[Stored data]

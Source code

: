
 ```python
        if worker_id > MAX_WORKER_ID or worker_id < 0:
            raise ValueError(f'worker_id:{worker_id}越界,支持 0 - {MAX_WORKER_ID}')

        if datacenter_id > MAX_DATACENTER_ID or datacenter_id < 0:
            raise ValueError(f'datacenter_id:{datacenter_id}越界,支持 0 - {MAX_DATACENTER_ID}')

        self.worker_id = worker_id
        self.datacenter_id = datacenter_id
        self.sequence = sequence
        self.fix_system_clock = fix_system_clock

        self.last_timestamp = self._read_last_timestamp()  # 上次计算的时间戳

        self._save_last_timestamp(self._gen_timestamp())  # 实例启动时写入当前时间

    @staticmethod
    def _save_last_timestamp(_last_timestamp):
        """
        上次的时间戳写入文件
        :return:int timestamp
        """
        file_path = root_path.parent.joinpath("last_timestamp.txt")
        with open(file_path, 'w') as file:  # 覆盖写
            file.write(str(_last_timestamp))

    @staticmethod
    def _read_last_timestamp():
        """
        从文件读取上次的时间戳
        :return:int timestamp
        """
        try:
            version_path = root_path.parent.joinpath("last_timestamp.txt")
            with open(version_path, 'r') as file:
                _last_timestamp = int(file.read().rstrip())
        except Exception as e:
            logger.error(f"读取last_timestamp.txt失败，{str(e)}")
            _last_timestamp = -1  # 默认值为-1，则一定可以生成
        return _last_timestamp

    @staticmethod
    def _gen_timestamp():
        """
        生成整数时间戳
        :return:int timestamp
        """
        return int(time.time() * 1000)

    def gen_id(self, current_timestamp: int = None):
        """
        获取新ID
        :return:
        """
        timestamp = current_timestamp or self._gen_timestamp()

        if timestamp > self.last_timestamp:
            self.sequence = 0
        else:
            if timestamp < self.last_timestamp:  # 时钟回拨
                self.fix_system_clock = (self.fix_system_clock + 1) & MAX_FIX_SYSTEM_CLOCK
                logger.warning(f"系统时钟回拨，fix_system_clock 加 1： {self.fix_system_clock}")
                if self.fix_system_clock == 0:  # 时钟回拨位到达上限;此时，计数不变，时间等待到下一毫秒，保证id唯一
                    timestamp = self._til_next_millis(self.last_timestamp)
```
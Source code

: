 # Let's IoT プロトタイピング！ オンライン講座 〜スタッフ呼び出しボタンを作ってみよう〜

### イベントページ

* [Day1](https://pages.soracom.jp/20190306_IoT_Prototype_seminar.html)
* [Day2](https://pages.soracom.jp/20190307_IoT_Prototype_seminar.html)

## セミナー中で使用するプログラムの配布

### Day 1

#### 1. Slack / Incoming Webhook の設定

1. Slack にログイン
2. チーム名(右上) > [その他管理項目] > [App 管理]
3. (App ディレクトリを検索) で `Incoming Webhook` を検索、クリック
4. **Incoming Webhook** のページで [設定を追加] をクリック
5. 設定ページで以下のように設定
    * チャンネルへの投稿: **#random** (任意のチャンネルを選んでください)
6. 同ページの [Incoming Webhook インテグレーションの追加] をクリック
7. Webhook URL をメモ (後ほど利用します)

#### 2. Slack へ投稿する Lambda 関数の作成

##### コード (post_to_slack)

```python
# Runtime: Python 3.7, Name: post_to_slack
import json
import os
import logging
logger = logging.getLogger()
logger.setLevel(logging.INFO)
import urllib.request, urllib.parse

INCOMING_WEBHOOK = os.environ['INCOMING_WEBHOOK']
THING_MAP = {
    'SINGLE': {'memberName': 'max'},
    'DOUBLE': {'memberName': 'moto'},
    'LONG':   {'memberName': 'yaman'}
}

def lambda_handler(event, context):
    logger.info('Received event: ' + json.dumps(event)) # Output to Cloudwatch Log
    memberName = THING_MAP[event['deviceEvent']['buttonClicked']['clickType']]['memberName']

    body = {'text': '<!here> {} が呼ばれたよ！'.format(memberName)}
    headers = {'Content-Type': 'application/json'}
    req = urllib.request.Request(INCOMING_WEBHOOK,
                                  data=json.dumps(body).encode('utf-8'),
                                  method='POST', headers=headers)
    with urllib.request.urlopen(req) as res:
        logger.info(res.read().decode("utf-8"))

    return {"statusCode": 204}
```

- _Exercise goal_: Using the entries above, please restate each one word for word.

- _Reply to the exercise_:
Source code

:
 ```python
        if worker_id > MAX_WORKER_ID or worker_id < 0:
            raise ValueError(f'worker_id:{worker_id}越界,支持 0 - {MAX_WORKER_ID}')

        if datacenter_id > MAX_DATACENTER_ID or datacenter_id < 0:
            raise ValueError(f'datacenter_id:{datacenter_id}越界,支持 0 - {MAX_DATACENTER_ID}')

        self.worker_id = worker_id
        self.datacenter_id = datacenter_id
        self.sequence = sequence
        self.fix_system_clock = fix_system_clock

        self.last_timestamp = self._read_last_timestamp()  # 上次计算的时间戳

        self._save_last_timestamp(self._gen_timestamp())  # 实例启动时写入当前时间

    @staticmethod
    def _save_last_timestamp(_last_timestamp):
        """
        上次的时间戳写入文件
        :return:int timestamp
        """
        file_path = root_path.parent.joinpath("last_timestamp.txt")
        with open(file_path, 'w') as file:  # 覆盖写
            file.write(str(_last_timestamp))

    @staticmethod
    def _read_last_timestamp():
        """
        从文件读取上次的时间戳
        :return:int timestamp
        """
        try:
            version_path = root_path.parent.joinpath("last_timestamp.txt")
            with open(version_path, 'r') as file:
                _last_timestamp = int(file.read().rstrip())
        except Exception as e:
            logger.error(f"读取last_timestamp.txt失败，{str(e)}")
            _last_timestamp = -1  # 默认值为-1，则一定可以生成
        return _last_timestamp

    @staticmethod
    def _gen_timestamp():
        """
        生成整数时间戳
        :return:int timestamp
        """
        return int(time.time() * 1000)

    def gen_id(self, current_timestamp: int = None):
        """
        获取新ID
        :return:
        """
        timestamp = current_timestamp or self._gen_timestamp()

        if timestamp > self.last_timestamp:
            self.sequence = 0
        else:
            if timestamp < self.last_timestamp:  # 时钟回拨
                self.fix_system_clock = (self.fix_system_clock + 1) & MAX_FIX_SYSTEM_CLOCK
                logger.warning(f"系统时钟回拨，fix_system_clock 加 1： {self.fix_system_clock}")
                if self.fix_system_clock == 0:  # 时钟回拨位到达上限;此时，计数不变，时间等待到下一毫秒，保证id唯一
                    timestamp = self._til_next_millis(self.last_timestamp)
```
Source code

: # Let's IoT プロトタイピング！ オンライン講座 〜スタッフ呼び出しボタンを作ってみよう〜

### イベントページ

* [Day1](https://pages.soracom.jp/20190306_IoT_Prototype_seminar.html)
* [Day2](https://pages.soracom.jp/20190307_IoT_Prototype_seminar.html)

## セミナー中で使用するプログラムの配布

### Day 1

#### 1. Slack / Incoming Webhook の設定

1. Slack にログイン
2. チーム名(右上) > [その他管理項目] > [App 管理]
3. (App ディレクトリを検索) で `Incoming Webhook` を検索、クリック
4. **Incoming Webhook** のページで [設定を追加] をクリック
5. 設定ページで以下のように設定
    * チャンネルへの投稿: **#random** (任意のチャンネルを選んでください)
6. 同ページの [Incoming Webhook インテグレーションの追加] をクリック
7. Webhook URL をメモ (後ほど利用します)

#### 2. Slack へ投稿する Lambda 関数の作成

##### コード (post_to_slack)

```python
# Runtime: Python 3.7, Name: post_to_slack
import json
import os
import logging
logger = logging.getLogger()
logger.setLevel(logging.INFO)
import urllib.request, urllib.parse

INCOMING_WEBHOOK = os.environ['INCOMING_WEBHOOK']
THING_MAP = {
    'SINGLE': {'memberName': 'max'},
    'DOUBLE': {'memberName': 'moto'},
    'LONG':   {'memberName': 'yaman'}
}

def lambda_handler(event, context):
    logger.info('Received event: ' + json.dumps(event)) # Output to Cloudwatch Log
    memberName = THING_MAP[event['deviceEvent']['buttonClicked']['clickType']]['memberName']

    body = {'text': '<!here> {} が呼ばれたよ！'.format(memberName)}
    headers = {'Content-Type': 'application/json'}
    req = urllib.request.Request(INCOMING_WEBHOOK,
                                  data=json.dumps(body).encode('utf-8'),
                                  method='POST', headers=headers)
    with urllib.request.urlopen(req) as res:
        logger.info(res.read().decode("utf-8"))

    return {"statusCode": 204}
```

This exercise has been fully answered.